SNCC does voter registration in Arkansas Delta
Less than a year after SNCC began organizing voter registration and direct action in West Helena, Arkansas in 1964, Carrie Lamar moved to the small delta town along the Mississippi River. She was born and raised in nearby Lexa, where she and her family worked as sharecroppers on white-owned plantations. As was true on the Mississippi side of the river, cotton was king in the Arkansas delta, and just as true as well, rich white landowners held the reigns of political and economic power. Black people, like the Lamar family, toiled in the cotton fields for $3.00 or $4.00 a day, depending on how much cotton they could pick. Very few were registered to vote.
That began to change when SNCC came to town in the fall of 1963 to begin a voter registration drive. SNCC had been active in the state since 1962, when Bill Hansen arrived in Little Rock at the request of the Arkansas Council on Human Relations. Even earlier, in March 1960, sit-ins led by Worth Long and other students at Philander Smith College had erupted in Little Rock.
Hansen and SNCC’s emerging Arkansas staff, composed mostly of Black people from Arkansas, wanted to expand into the state’s Black Belt, picking West Helena as its homebase. “Those are the hardcore conservative hate areas,” explained Jim Jones, who joined SNCC in Pine Bluff, “because all that part of Arkansas is where all them big plantations was.”
In these staunchly racist areas, SNCC gave priority to voter registration over nonviolent direct action. This was in part a practical decision–the area was too poor for a direct action campaign to bring about significant changes. For sharecroppers and tenant farmers who were barely making enough to live, segregated lunch counters and movies theaters were not a major concern. Also, in many Delta counties, Black people made up the majority of the population, which meant that the franchise was a key to unlocking Black political power. Following SNCC’s lead in Mississippi and Southwest Georgia, the Arkansas project “got off the whole idea of public accommodations,” recalled Bill Hansen, “and started getting involved in political action and voter registration.”

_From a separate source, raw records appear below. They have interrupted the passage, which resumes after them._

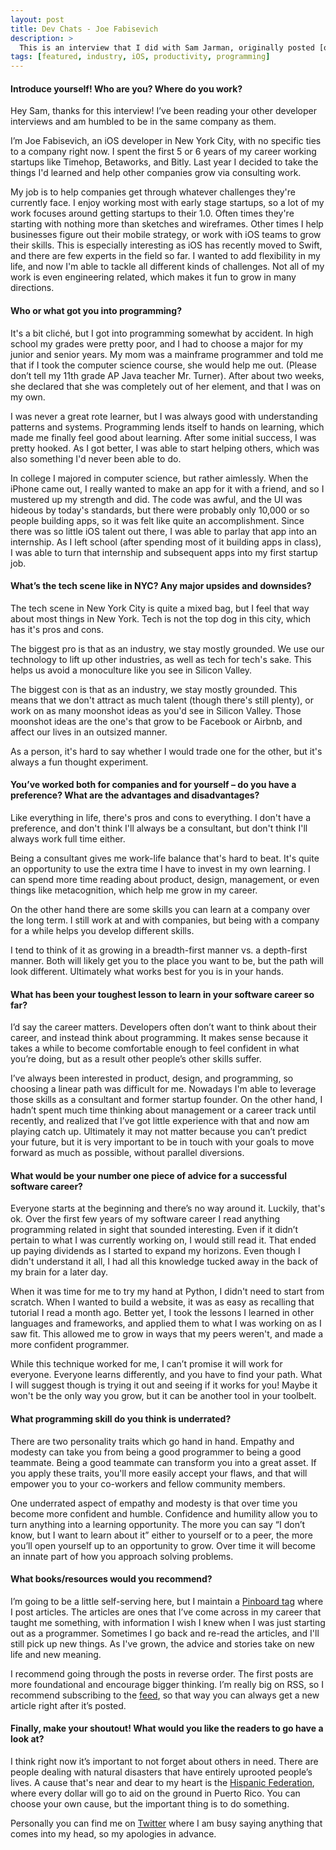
 ```yaml
---
layout: post
title: Dev Chats - Joe Fabisevich
description: >
  This is an interview that I did with Sam Jarman, originally posted [on his blog](https://www.samjarman.co.nz/blog/mergesort).
tags: [featured, industry, iOS, productivity, programming]
---
```


#### Introduce yourself! Who are you? Where do you work?

Hey Sam, thanks for this interview! I’ve been reading your other developer interviews and am humbled to be in the same company as them.

I’m Joe Fabisevich, an iOS developer in New York City, with no specific ties to a company right now. I spent the first 5 or 6 years of my career  working startups like Timehop, Betaworks, and Bitly. Last year I decided to take the things I'd learned and help other companies grow via consulting work.

My job is to help companies get through whatever challenges they're currently face. I enjoy working most with early stage startups, so a lot of my work focuses around getting startups to their 1.0. Often times they're starting with nothing more than sketches and wireframes. Other times I help businesses figure out their mobile strategy, or work with iOS teams to grow their skills. This is especially interesting as iOS has recently moved to Swift, and there are few experts in the field so far. I wanted to add flexibility in my life, and now I'm able to tackle all different kinds of challenges. Not all of my work is even engineering related, which makes it fun to grow in many directions.

#### Who or what got you into programming?

It's a bit cliché, but I got into programming somewhat by accident. In high school my grades were pretty poor, and I had to choose a major for my junior and senior years. My mom was a mainframe programmer and told me that if I took the computer science course, she would help me out. (Please don’t tell my 11th grade AP Java teacher Mr. Turner). After about two weeks, she declared that she was completely out of her element, and that I was on my own.

I was never a great rote learner, but I was always good with understanding patterns and systems. Programming lends itself to hands on learning, which made me finally feel good about learning. After some initial success, I was pretty hooked. As I got better, I was able to start helping others, which was also something I'd never been able to do.

In college I majored in computer science, but rather aimlessly. When the iPhone came out, I really wanted to make an app for it with a friend, and so I mustered up my strength and did. The code was awful, and the UI was hideous by today's standards, but there were probably only 10,000 or so people building apps, so it was felt like quite an accomplishment. Since there was so little iOS talent out there, I was able to parlay that app into an internship. As I left school (after spending most of it building apps in class), I was able to turn that internship and subsequent apps into my first startup job.

#### What’s the tech scene like in NYC? Any major upsides and downsides?

The tech scene in New York City is quite a mixed bag, but I feel that way about most things in New York. Tech is not the top dog in this city, which has it's pros and cons.

The biggest pro is that as an industry, we stay mostly grounded. We use our technology to lift up other industries, as well as tech for tech's sake. This helps us avoid a monoculture like you see in Silicon Valley.

The biggest con is that as an industry, we stay mostly grounded. This means that we don't attract as much talent (though there's still plenty), or work on as many moonshot ideas as you'd see in Silicon Valley. Those moonshot ideas are the one's that grow to be Facebook or Airbnb, and affect our lives in an outsized manner.

As a person, it's hard to say whether I would trade one for the other, but it's always a fun thought experiment.

#### You’ve worked both for companies and for yourself – do you have a preference? What are the advantages and disadvantages?

Like everything in life, there's pros and cons to everything. I don't have a preference, and don't think I'll always be a consultant, but don't think I'll always work full time either.

Being a consultant gives me work-life balance that's hard to beat. It's quite an opportunity to use the extra time I have to invest in my own learning. I can spend more time reading about product, design, management, or even things like metacognition, which help me grow in my career.

On the other hand there are some skills you can learn at a company over the long term. I still work at and with companies, but being with a company for a while helps you develop different skills.

I tend to think of it as growing in a breadth-first manner vs. a depth-first manner. Both will likely get you to the place you want to be, but the path will look different. Ultimately what works best for you is in your hands.

#### What has been your toughest lesson to learn in your software career so far?

I’d say the career matters. Developers often don’t want to think about their career, and instead think about programming. It makes sense because it takes a while to become comfortable enough to feel confident in what you’re doing, but as a result other people’s other skills suffer.

I’ve always been interested in product, design, and programming, so choosing a linear path was difficult for me. Nowadays I'm able to leverage those skills as a consultant and former startup founder. On the other hand, I hadn’t spent much time thinking about management or a career track until recently, and realized that I’ve got little experience with that and now am playing catch up. Ultimately it may not matter because you can’t predict your future, but it is very important to be in touch with your goals to move forward as much as possible, without parallel diversions.

#### What would be your number one piece of advice for a successful software career?

Everyone starts at the beginning and there’s no way around it. Luckily, that's ok. Over the first few years of my software career I read anything programming related in sight that sounded interesting. Even if it didn’t pertain to what I was currently working on, I would still read it. That ended up paying dividends as I started to expand my horizons. Even though I didn't understand it all, I had all this knowledge tucked away in the back of my brain for a later day.

When it was time for me to try my hand at Python, I didn't need to start from scratch. When I wanted to build a website, it was as easy as recalling that tutorial I read a month ago. Better yet, I took the lessons I learned in other languages and frameworks, and applied them to what I was working on as I saw fit. This allowed me to grow in ways that my peers weren't, and made a more confident programmer.

While this technique worked for me, I can’t promise it will work for everyone. Everyone learns differently, and you have to find your path. What I will suggest though is trying it out and seeing if it works for you! Maybe it won't be the only way you grow, but it can be another tool in your toolbelt.

#### What programming skill do you think is underrated?

There are two personality traits which go hand in hand. Empathy and modesty can take you from being a good programmer to being a good teammate. Being a good teammate can transform you into a great asset. If you apply these traits, you'll more easily accept your flaws, and that will empower you to your co-workers and fellow community members.

One underrated aspect of empathy and modesty is that over time you become more confident and humble. Confidence and humility allow you to turn anything into a learning opportunity. The more you can say “I don’t know, but I want to learn about it” either to yourself or to a peer, the more you’ll open yourself up to an opportunity to grow. Over time it will become an innate part of how you approach solving problems.

#### What books/resources would you recommend?

I’m going to be a little self-serving here, but I maintain a [Pinboard tag](https://pinboard.in/u:mergesort/t:learn-programming) where I post articles. The articles are ones that I’ve come across in my career that taught me something, with information I wish I knew when I was just starting out as a programmer. Sometimes I go back and re-read the articles, and I'll still pick up new things. As I've grown, the advice and stories take on new life and new meaning.

I recommend going through the posts in reverse order. The first posts are more foundational and encourage bigger thinking. I’m really big on RSS, so I recommend subscribing to the [feed](https://feeds.pinboard.in/rss/u:mergesort/t:learn-programming/), so that way you can always get a new article right after it’s posted.

#### Finally, make your shoutout! What would you like the readers to go have a look at?

I think right now it’s important to not forget about others in need. There are people dealing with natural disasters that have entirely uprooted people’s lives. A cause that's near and dear to my heart is the [Hispanic Federation](http://hispanicfederation.org/unidos/), where every dollar will go to aid on the ground in Puerto Rico. You can choose your own cause, but the important thing is to do something. 

Personally you can find me on [Twitter](http://twitter.com/mergesort) where I am busy saying anything that comes into my head, so my apologies in advance.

Jim Jones, who was raised on a family farm in Lewisville, Arkansas, was one of the project’s most effective community organizers. He spearheaded SNCC’s efforts in the Delta, often using his Arkansas roots to connect with local people. In many of the communities that he worked, Jones found that women were the backbone of their local movements. History that went back further than the lives of the young SNCC workers also helped. In Gould, Arkansas, Mrs. Carrie Dilworth, a former Southern Tenant Farmers Union (STFU) worker, welcomed SNCC with open arms. She allowed SNCC workers to use her home, not only as the Freedom House, but as a community center and freedom school as well.
Despite the help from people like Mrs. Dilworth, many adults were skeptical initially, thinking that SNCC organizers would just cause trouble and then leave. But young people were drawn to the freedom workers in their midst. “They were like giants,” Carrie Lamar recalled of the SNCC workers in West Helena. “I wanted to be a part of everything that was going on.”

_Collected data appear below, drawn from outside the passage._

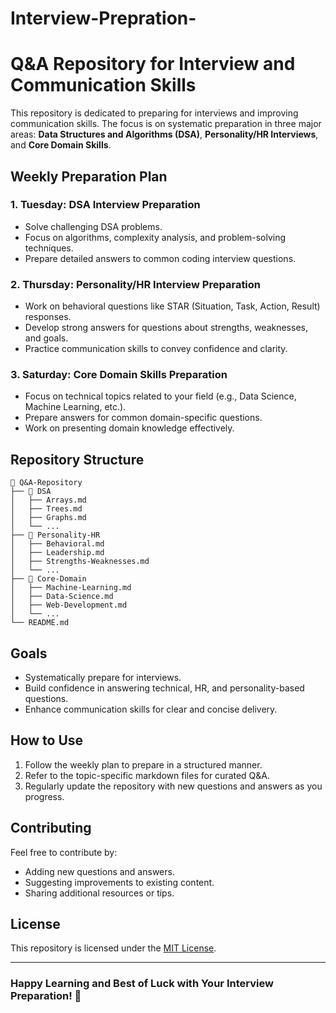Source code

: # Interview-Prepration-
# Q&A Repository for Interview and Communication Skills

This repository is dedicated to preparing for interviews and improving communication skills. The focus is on systematic preparation in three major areas: **Data Structures and Algorithms (DSA)**, **Personality/HR Interviews**, and **Core Domain Skills**. 

## Weekly Preparation Plan

### **1. Tuesday: DSA Interview Preparation**
- Solve challenging DSA problems.
- Focus on algorithms, complexity analysis, and problem-solving techniques.
- Prepare detailed answers to common coding interview questions.

### **2. Thursday: Personality/HR Interview Preparation**
- Work on behavioral questions like STAR (Situation, Task, Action, Result) responses.
- Develop strong answers for questions about strengths, weaknesses, and goals.
- Practice communication skills to convey confidence and clarity.

### **3. Saturday: Core Domain Skills Preparation**
- Focus on technical topics related to your field (e.g., Data Science, Machine Learning, etc.).
- Prepare answers for common domain-specific questions.
- Work on presenting domain knowledge effectively.

## Repository Structure

```
📂 Q&A-Repository
├── 📂 DSA
│   ├── Arrays.md
│   ├── Trees.md
│   ├── Graphs.md
│   └── ...
├── 📂 Personality-HR
│   ├── Behavioral.md
│   ├── Leadership.md
│   ├── Strengths-Weaknesses.md
│   └── ...
├── 📂 Core-Domain
│   ├── Machine-Learning.md
│   ├── Data-Science.md
│   ├── Web-Development.md
│   └── ...
└── README.md
```

## Goals
- Systematically prepare for interviews.
- Build confidence in answering technical, HR, and personality-based questions.
- Enhance communication skills for clear and concise delivery.

## How to Use
1. Follow the weekly plan to prepare in a structured manner.
2. Refer to the topic-specific markdown files for curated Q&A.
3. Regularly update the repository with new questions and answers as you progress.

## Contributing
Feel free to contribute by:
- Adding new questions and answers.
- Suggesting improvements to existing content.
- Sharing additional resources or tips.

## License
This repository is licensed under the [MIT License](LICENSE).

---

### Happy Learning and Best of Luck with Your Interview Preparation! 🚀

Lamar and some of her high school friends assisted the Movement anyway they could, whether it was knocking on doors trying to get people to vote or singing at mass meetings. They were the foot soldiers of the Movement in West Helena and continued their activism after SNCC left the area in 1966. Lamar helped form a militant youth group in Little Rock called BUY, or Black United Youth, which focused on getting fair employment practices for Black people in Arkansas.
The Arkansas Project was able to register a large amount of Black voters in a relatively short time period. Jefferson County, on the southern edge of the delta, saw a 90% increase registered Black voters. Other areas saw similar increases, so much so, that the project began to encourage Black people to run for the local offices that directly impacted their lives, like the school board and sheriff. The project’s scope and effectiveness reached its peak in the summer of 1965, when it hosted it own version of Freedom Summer.

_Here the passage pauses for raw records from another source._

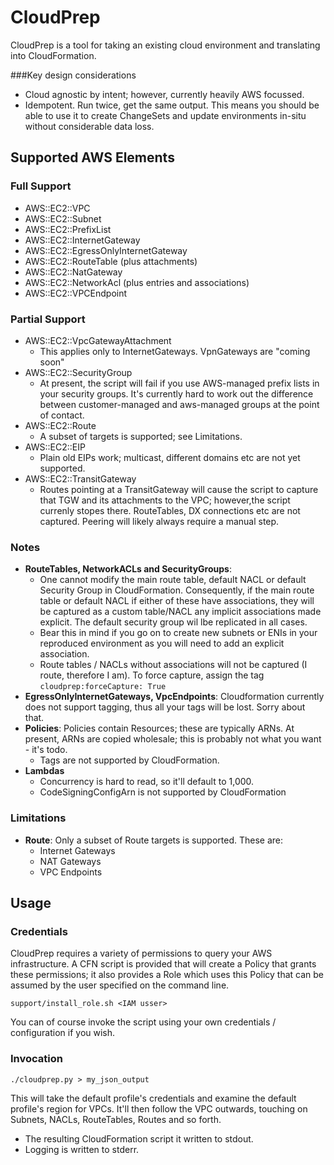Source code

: # CloudPrep

CloudPrep is a tool for taking an existing cloud environment and translating into CloudFormation.

###Key design considerations
* Cloud agnostic by intent; however, currently heavily AWS focussed.
* Idempotent.  Run twice, get the same output.  This means you should be able to use it to create ChangeSets and update
  environments in-situ without considerable data loss.

## Supported AWS Elements
 
### Full Support
* AWS::EC2::VPC
* AWS::EC2::Subnet
* AWS::EC2::PrefixList
* AWS::EC2::InternetGateway
* AWS::EC2::EgressOnlyInternetGateway
* AWS::EC2::RouteTable (plus attachments)
* AWS::EC2::NatGateway
* AWS::EC2::NetworkAcl (plus entries and associations)
* AWS::EC2::VPCEndpoint

### Partial Support
* AWS::EC2::VpcGatewayAttachment
  * This applies only to InternetGateways.  VpnGateways are "coming soon"
* AWS::EC2::SecurityGroup
  * At present, the script will fail if you use AWS-managed prefix lists in your security groups.  It's currently hard
    to work out the difference between customer-managed and aws-managed groups at the point of contact.
* AWS::EC2::Route
  * A subset of targets is supported; see Limitations.
* AWS::EC2::EIP
  * Plain old EIPs work; multicast, different domains etc are not yet supported.
* AWS::EC2::TransitGateway
  * Routes pointing at a TransitGateway will cause the script to capture that TGW and its attachments to the VPC;
    however,the script currenly stopes there. RouteTables, DX connections etc are not captured.  Peering will likely
    always require a manual step.  

### Notes
* **RouteTables, NetworkACLs and SecurityGroups**: 
  * One cannot modify the main route table, default NACL or default Security Group in CloudFormation.  Consequently, 
    if the main route table or default NACL if either of these have associations, they will be captured as a custom 
    table/NACL any implicit associations made explicit.  The default security group wil lbe replicated in all cases. 
  * Bear this in mind if you go on to create new subnets or ENIs in your reproduced environment as you will need to 
    add an explicit association.
  * Route tables / NACLs without associations will not be captured (I route, therefore I am).  To force capture, assign
    the tag `cloudprep:forceCapture: True`
* **EgressOnlyInternetGateways, VpcEndpoints**: Cloudformation currently does not support tagging, thus all your tags
  will be lost.  Sorry about that.
* **Policies**: Policies contain Resources; these are typically ARNs.  At present, ARNs are copied wholesale; this is
  probably not what you want - it's todo.
  * Tags are not supported by CloudFormation.
* **Lambdas**
  * Concurrency is hard to read, so it'll default to 1,000.
  * CodeSigningConfigArn is not supported by CloudFormation
  

### Limitations

* **Route**: Only a subset of Route targets is supported.  These are:
  * Internet Gateways
  * NAT Gateways
  * VPC Endpoints


## Usage

### Credentials

CloudPrep requires a variety of permissions to query your AWS infrastructure.  A CFN script is provided that will 
create a Policy that grants these permissions; it also provides a Role which uses this Policy that can be assumed by
the user specified on the command line.

```commandline
support/install_role.sh <IAM usser>
```

You can of course invoke the script using your own credentials / configuration if you wish.

### Invocation

```commandline
./cloudprep.py > my_json_output
```

This will take the default profile's credentials and examine the default profile's region for VPCs.  It'll then follow
the VPC outwards, touching on Subnets, NACLs, RouteTables, Routes and so forth.

* The resulting CloudFormation script it written to stdout.  
* Logging is written to stderr.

Bill Hansen, “Arkansas Daze,” Arsnick: The Student Nonviolent Coordinating Committee in Arkansas, edited by Jennifer Jensen Wallach and John A. Kirk (Fayetteville: The University of Arkansas Press, 2011), 87-100.
“Excerpts from an Interview with James Jones,” Arsnick: The Student Nonviolent Coordinating Committee in Arkansas, edited by Jennifer Jensen Wallach and John A. Kirk (Fayetteville: The University of Arkansas Press, 2011), 101-106.
Interview with James Oscar Jones by Joseph Mosnier, May 25, 2011, Civil Rights History Project, Library of Congress.
Interview with Carrie Young by Joseph Mosnier, September 26, 2011, Civil Rights History Project, Library of Congress.
Interview with Bill Hansen by KZSU Radio Station, 1965, KZSU Project South, Stanford University.